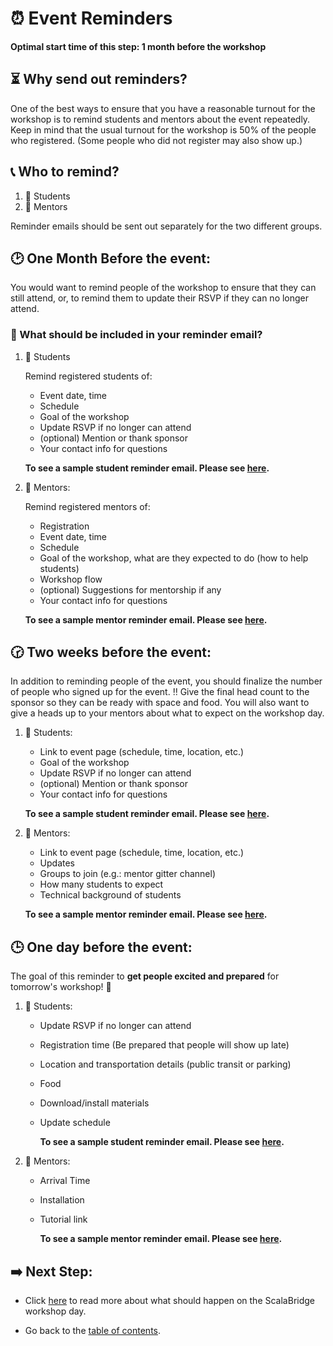 # :alarm_clock: Event Reminders

**Optimal start time of this step: 1 month before the workshop**


## :hourglass_flowing_sand: Why send out reminders?
One of the best ways to ensure that you have a reasonable turnout for the workshop is to remind students and mentors about the event repeatedly. Keep in mind that the usual turnout for the workshop is 50% of the people who registered. (Some people who did not register may also show up.)


## :telephone_receiver: Who to remind?
1. :school_satchel: Students
2. :school: Mentors

Reminder emails should be sent out separately for the two different groups.


## :clock2: One Month Before the event:
You would want to remind people of the workshop to ensure that they can still attend, or, to remind them to update their RSVP if they can no longer attend.

### :email: What should be included in your reminder email?
1. :school_satchel: Students
   
   Remind registered students of: 
   - Event date, time
   - Schedule
   - Goal of the workshop
   - Update RSVP if no longer can attend
   - (optional) Mention or thank sponsor
   - Your contact info for questions
   
   **To see a sample student reminder email. Please see [here](../sample-emails/reminder-students-one-month.md).**

2. :school: Mentors:

   Remind registered mentors of:
   - Registration
   - Event date, time
   - Schedule
   - Goal of the workshop, what are they expected to do (how to help students)
   - Workshop flow
   - (optional) Suggestions for mentorship if any
   - Your contact info for questions 


   **To see a sample mentor reminder email. Please see [here](../sample-emails/reminder-mentors-one-month.md).**


## :clock230: Two weeks before the event:
In addition to reminding people of the event, you should finalize the number of people who signed up for the event. :bangbang: Give the final head count to the sponsor so they can be ready with space and food.
You will also want to give a heads up to your mentors about what to expect on the workshop day.


1. :school_satchel: Students:
   - Link to event page (schedule, time, location, etc.)
   - Goal of the workshop
   - Update RSVP if no longer can attend
   - (optional) Mention or thank sponsor
   - Your contact info for questions
   
   **To see a sample student reminder email. Please see [here](../sample-emails/reminder-students-one-month.md).**

2. :school: Mentors:
   - Link to event page (schedule, time, location, etc.)
   - Updates
   - Groups to join (e.g.: mentor gitter channel)
   - How many students to expect
   - Technical background of students
   
   **To see a sample mentor reminder email. Please see [here](../sample-emails/reminder-mentors-two-weeks.md).**



## :clock3:  One day before the event:
The goal of this reminder to **get people excited and prepared** for tomorrow's workshop! :raised_hands:

1. :school_satchel: Students:
   - Update RSVP if no longer can attend
   - Registration time (Be prepared that people will show up late)
   - Location and transportation details (public transit or parking)
   - Food
   - Download/install materials
   - Update schedule

      **To see a sample student reminder email. Please see [here](../sample-emails/reminder-students-day-before.md).**


2. :school: Mentors:
   - Arrival Time
   - Installation
   - Tutorial link
   
      **To see a sample mentor reminder email. Please see [here](../sample-emails/reminder-mentors-day-before.md).**


## :arrow_right: Next Step:
- Click [here](./workshop-day.md) to read more about what should happen on the ScalaBridge workshop day.

- Go back to the [table of contents](../README.md).
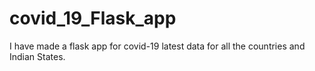 # covid_19_Flask_app
I have made a flask app for covid-19 latest data for all the countries and Indian States.

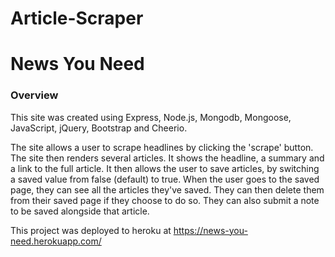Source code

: # Article-Scraper
# News You Need

### Overview

This site was created using Express, Node.js, Mongodb, Mongoose, JavaScript, jQuery, Bootstrap and Cheerio.

The site allows a user to scrape headlines by clicking the 'scrape' button. The site then renders several articles. It shows the headline, a summary and a link to the full article. It then allows the user to save articles, by switching a saved value from false (default) to true. When the user goes to the saved page, they can see all the articles they've saved. They can then delete them from their saved page if they choose to do so. They can also submit a note to be saved alongside that article.

This project was deployed to heroku at https://news-you-need.herokuapp.com/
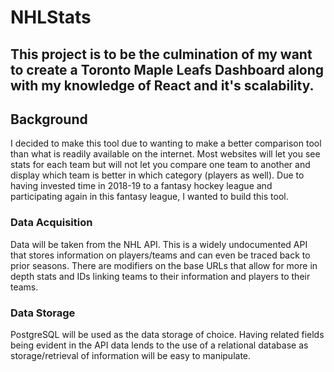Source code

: # NHLStats

## This project is to be the culmination of my want to create a Toronto Maple Leafs Dashboard along with my knowledge of React and it's scalability.

## Background
I decided to make this tool due to wanting to make a better comparison tool than what is readily available on the internet. Most websites will let you see stats for each team
but will not let you compare one team to another and display which team is better in which category (players as well). Due to having invested time in 2018-19 to a fantasy
hockey league and participating again in this fantasy league, I wanted to build this tool.

### Data Acquisition
Data will be taken from the NHL API. This is a widely undocumented API that stores information on players/teams and can even be traced back to prior seasons. There are modifiers
on the base URLs that allow for more in depth stats and IDs linking teams to their information and players to their teams.

### Data Storage
PostgreSQL will be used as the data storage of choice. Having related fields being evident in the API data lends to the use of a relational database as storage/retrieval of information will be easy to manipulate.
# # # #
An exact copy of every entry above is required, without the pictures.

▶ _Expected answer_:
 # :alarm_clock: Event Reminders

**Optimal start time of this step: 1 month before the workshop**


## :hourglass_flowing_sand: Why send out reminders?
One of the best ways to ensure that you have a reasonable turnout for the workshop is to remind students and mentors about the event repeatedly. Keep in mind that the usual turnout for the workshop is 50% of the people who registered. (Some people who did not register may also show up.)


## :telephone_receiver: Who to remind?
1. :school_satchel: Students
2. :school: Mentors

Reminder emails should be sent out separately for the two different groups.


## :clock2: One Month Before the event:
You would want to remind people of the workshop to ensure that they can still attend, or, to remind them to update their RSVP if they can no longer attend.

### :email: What should be included in your reminder email?
1. :school_satchel: Students
   
   Remind registered students of: 
   - Event date, time
   - Schedule
   - Goal of the workshop
   - Update RSVP if no longer can attend
   - (optional) Mention or thank sponsor
   - Your contact info for questions
   
   **To see a sample student reminder email. Please see [here](../sample-emails/reminder-students-one-month.md).**

2. :school: Mentors:

   Remind registered mentors of:
   - Registration
   - Event date, time
   - Schedule
   - Goal of the workshop, what are they expected to do (how to help students)
   - Workshop flow
   - (optional) Suggestions for mentorship if any
   - Your contact info for questions 


   **To see a sample mentor reminder email. Please see [here](../sample-emails/reminder-mentors-one-month.md).**


## :clock230: Two weeks before the event:
In addition to reminding people of the event, you should finalize the number of people who signed up for the event. :bangbang: Give the final head count to the sponsor so they can be ready with space and food.
You will also want to give a heads up to your mentors about what to expect on the workshop day.


1. :school_satchel: Students:
   - Link to event page (schedule, time, location, etc.)
   - Goal of the workshop
   - Update RSVP if no longer can attend
   - (optional) Mention or thank sponsor
   - Your contact info for questions
   
   **To see a sample student reminder email. Please see [here](../sample-emails/reminder-students-one-month.md).**

2. :school: Mentors:
   - Link to event page (schedule, time, location, etc.)
   - Updates
   - Groups to join (e.g.: mentor gitter channel)
   - How many students to expect
   - Technical background of students
   
   **To see a sample mentor reminder email. Please see [here](../sample-emails/reminder-mentors-two-weeks.md).**



## :clock3:  One day before the event:
The goal of this reminder to **get people excited and prepared** for tomorrow's workshop! :raised_hands:

1. :school_satchel: Students:
   - Update RSVP if no longer can attend
   - Registration time (Be prepared that people will show up late)
   - Location and transportation details (public transit or parking)
   - Food
   - Download/install materials
   - Update schedule

      **To see a sample student reminder email. Please see [here](../sample-emails/reminder-students-day-before.md).**


2. :school: Mentors:
   - Arrival Time
   - Installation
   - Tutorial link
   
      **To see a sample mentor reminder email. Please see [here](../sample-emails/reminder-mentors-day-before.md).**


## :arrow_right: Next Step:
- Click [here](./workshop-day.md) to read more about what should happen on the ScalaBridge workshop day.

- Go back to the [table of contents](../README.md).
 # covid_19_Flask_app
I have made a flask app for covid-19 latest data for all the countries and Indian States.

Source code

: # Article-Scraper
# News You Need

### Overview

This site was created using Express, Node.js, Mongodb, Mongoose, JavaScript, jQuery, Bootstrap and Cheerio.

The site allows a user to scrape headlines by clicking the 'scrape' button. The site then renders several articles. It shows the headline, a summary and a link to the full article. It then allows the user to save articles, by switching a saved value from false (default) to true. When the user goes to the saved page, they can see all the articles they've saved. They can then delete them from their saved page if they choose to do so. They can also submit a note to be saved alongside that article.

This project was deployed to heroku at https://news-you-need.herokuapp.com/
Source code

: # NHLStats

## This project is to be the culmination of my want to create a Toronto Maple Leafs Dashboard along with my knowledge of React and it's scalability.

## Background
I decided to make this tool due to wanting to make a better comparison tool than what is readily available on the internet. Most websites will let you see stats for each team
but will not let you compare one team to another and display which team is better in which category (players as well). Due to having invested time in 2018-19 to a fantasy
hockey league and participating again in this fantasy league, I wanted to build this tool.

### Data Acquisition
Data will be taken from the NHL API. This is a widely undocumented API that stores information on players/teams and can even be traced back to prior seasons. There are modifiers
on the base URLs that allow for more in depth stats and IDs linking teams to their information and players to their teams.

### Data Storage
PostgreSQL will be used as the data storage of choice. Having related fields being evident in the API data lends to the use of a relational database as storage/retrieval of information will be easy to manipulate.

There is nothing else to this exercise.